:: TASK REQUIREMENTS ::
Reproduce all the data verbatim.

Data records
•••
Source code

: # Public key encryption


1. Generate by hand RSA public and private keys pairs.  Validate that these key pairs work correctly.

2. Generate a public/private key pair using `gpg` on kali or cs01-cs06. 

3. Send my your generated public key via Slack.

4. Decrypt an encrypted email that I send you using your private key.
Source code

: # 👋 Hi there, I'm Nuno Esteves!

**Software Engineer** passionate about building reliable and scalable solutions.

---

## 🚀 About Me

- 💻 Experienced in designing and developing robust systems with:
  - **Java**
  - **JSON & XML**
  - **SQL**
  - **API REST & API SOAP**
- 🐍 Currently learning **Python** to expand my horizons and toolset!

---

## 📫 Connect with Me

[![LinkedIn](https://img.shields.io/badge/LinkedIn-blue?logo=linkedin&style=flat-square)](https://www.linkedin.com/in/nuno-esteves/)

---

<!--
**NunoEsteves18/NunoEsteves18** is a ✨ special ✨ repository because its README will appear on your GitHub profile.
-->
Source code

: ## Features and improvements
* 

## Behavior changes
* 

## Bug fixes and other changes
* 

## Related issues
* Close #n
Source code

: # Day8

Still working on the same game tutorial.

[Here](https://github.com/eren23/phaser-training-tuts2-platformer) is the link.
•••
:: ANSWER AREA ::
Source code

: # Public key encryption


1. Generate by hand RSA public and private keys pairs.  Validate that these key pairs work correctly.

2. Generate a public/private key pair using `gpg` on kali or cs01-cs06. 

3. Send my your generated public key via Slack.

4. Decrypt an encrypted email that I send you using your private key.
Source code

: # 👋 Hi there, I'm Nuno Esteves!

**Software Engineer** passionate about building reliable and scalable solutions.

---

## 🚀 About Me

- 💻 Experienced in designing and developing robust systems with:
  - **Java**
  - **JSON & XML**
  - **SQL**
  - **API REST & API SOAP**
- 🐍 Currently learning **Python** to expand my horizons and toolset!

---

## 📫 Connect with Me

[![LinkedIn](https://img.shields.io/badge/LinkedIn-blue?logo=linkedin&style=flat-square)](https://www.linkedin.com/in/nuno-esteves/)

---

<!--
**NunoEsteves18/NunoEsteves18** is a ✨ special ✨ repository because its README will appear on your GitHub profile.
-->
Source code

: ## Features and improvements
* 

## Behavior changes
* 

## Bug fixes and other changes
* 

## Related issues
* Close #n
Source code

: # Day8

Still working on the same game tutorial.

[Here](https://github.com/eren23/phaser-training-tuts2-platformer) is the link.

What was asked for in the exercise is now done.